Bumpalo and numa

Hi,

I have a problem that is very parallel and running on a two socket system exposing 4 numa nodes to the os (windows). Now, it seems to be latency bound so I’m looking to make it numa aware.

The memory used is roughly in two parts, a working set for each thread and a large global result Vec.

The plan is roughly to on process start lock each of the rayon threads to a node. Thread working memory will then be allocated in each thread which should make windows allocate it on the right numa node.

The problem I have is that each worker thread needs to allocate lots of relatively small objects and occasionally reset them.

So I found bumpalo which looks perfect for this use case.

Now to my question - I would like to use huge pages (I can find any crate for that on windows so will be using VirtualAlloc2 directly) - but I can’t seem to find any way in bumpalo to myself provide the backing array - I.e. is it possible to not get bumpalo to allocate the backing array from the standard allocator (which I assume will use normal pages)?

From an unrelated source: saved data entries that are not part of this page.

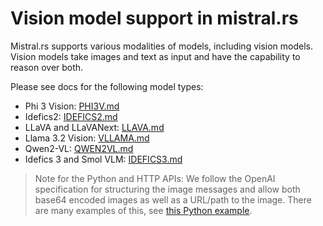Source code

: # Vision model support in mistral.rs

Mistral.rs supports various modalities of models, including vision models. Vision models take images and text as input and have the capability to reason over both.

Please see docs for the following model types:

- Phi 3 Vision: [PHI3V.md](PHI3V.md)
- Idefics2: [IDEFICS2.md](IDEFICS2.md)
- LLaVA and LLaVANext: [LLAVA.md](LLaVA.md)
- Llama 3.2 Vision: [VLLAMA.md](VLLAMA.md)
- Qwen2-VL: [QWEN2VL.md](QWEN2VL.md)
- Idefics 3 and Smol VLM: [IDEFICS3.md](IDEFICS3.md)

> Note for the Python and HTTP APIs:
> We follow the OpenAI specification for structuring the image messages and allow both base64 encoded images as well as a URL/path to the image. There are many examples of this, see [this Python example](../examples/python/phi3v.py).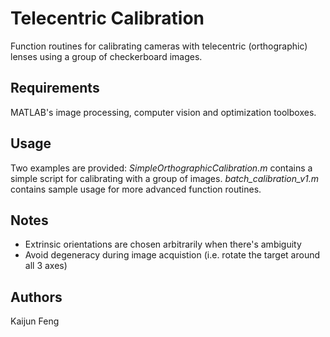 # Telecentric Calibration
Function routines for calibrating cameras with telecentric (orthographic) lenses using a group of checkerboard images. 
## Requirements
MATLAB's image processing, computer vision and optimization toolboxes.
## Usage
Two examples are provided: *SimpleOrthographicCalibration.m* contains a simple script for calibrating with a group of images. *batch_calibration_v1.m* contains sample usage for more advanced function routines.
## Notes
- Extrinsic orientations are chosen arbitrarily when there's ambiguity
- Avoid degeneracy during image acquistion (i.e. rotate the target around all 3 axes)
## Authors
Kaijun Feng
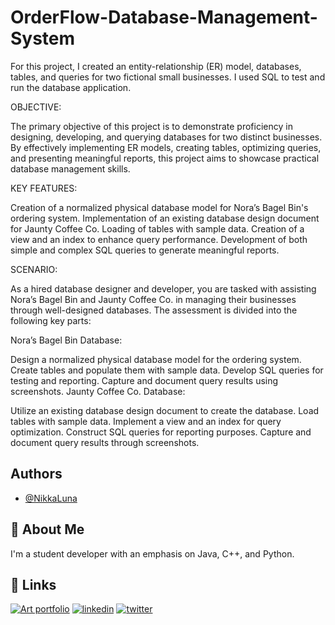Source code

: # OrderFlow-Database-Management-System
For this project, I created an entity-relationship (ER) model, databases, tables, and queries for two fictional small businesses. I used SQL to test and run the database application.

OBJECTIVE:

The primary objective of this project is to demonstrate proficiency in designing, developing, and querying databases for two distinct businesses. By effectively implementing ER models, creating tables, optimizing queries, and presenting meaningful reports, this project aims to showcase practical database management skills.


KEY FEATURES:

Creation of a normalized physical database model for Nora’s Bagel Bin's ordering system.
Implementation of an existing database design document for Jaunty Coffee Co.
Loading of tables with sample data.
Creation of a view and an index to enhance query performance.
Development of both simple and complex SQL queries to generate meaningful reports.


SCENARIO:

As a hired database designer and developer, you are tasked with assisting Nora’s Bagel Bin and Jaunty Coffee Co. in managing their businesses through well-designed databases. The assessment is divided into the following key parts:

Nora’s Bagel Bin Database:

Design a normalized physical database model for the ordering system.
Create tables and populate them with sample data.
Develop SQL queries for testing and reporting.
Capture and document query results using screenshots.
Jaunty Coffee Co. Database:

Utilize an existing database design document to create the database.
Load tables with sample data.
Implement a view and an index for query optimization.
Construct SQL queries for reporting purposes.
Capture and document query results through screenshots.




## Authors

- [@NikkaLuna](https://github.com/NikkaLuna)


## 🚀 About Me
I'm a student developer with an emphasis on Java, C++, and Python.  


## 🔗 Links
[![Art portfolio](https://img.shields.io/badge/my_portfolio-000?style=for-the-badge&logo=ko-fi&logoColor=white)](https://andreachristinehayes.wixsite.com/andreahayesart/)
[![linkedin](https://img.shields.io/badge/linkedin-0A66C2?style=for-the-badge&logo=linkedin&logoColor=white)](https://www.linkedin.com/in/andrea-hayes-msml/)
[![twitter](https://img.shields.io/badge/twitter-1DA1F2?style=for-the-badge&logo=twitter&logoColor=white)](https://twitter.com/AHayes_Ninja_)
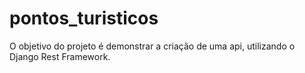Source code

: # pontos_turisticos

O objetivo do projeto é demonstrar a criação de uma api, utilizando o Django Rest Framework.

Or is there some other smart solution I’m not think about apart from forking bumpalo and modifying the allocation code myself?

Any pointers appreciated.

1 Like

Fyi, posted Pull request? - Allocating underlying store from non-global allocator · Issue #259 · fitzgen/bumpalo since it seems clear to me that it's not possible today.

Still a bit unsure if this is the best approach - but it makes sense to me.

1 Like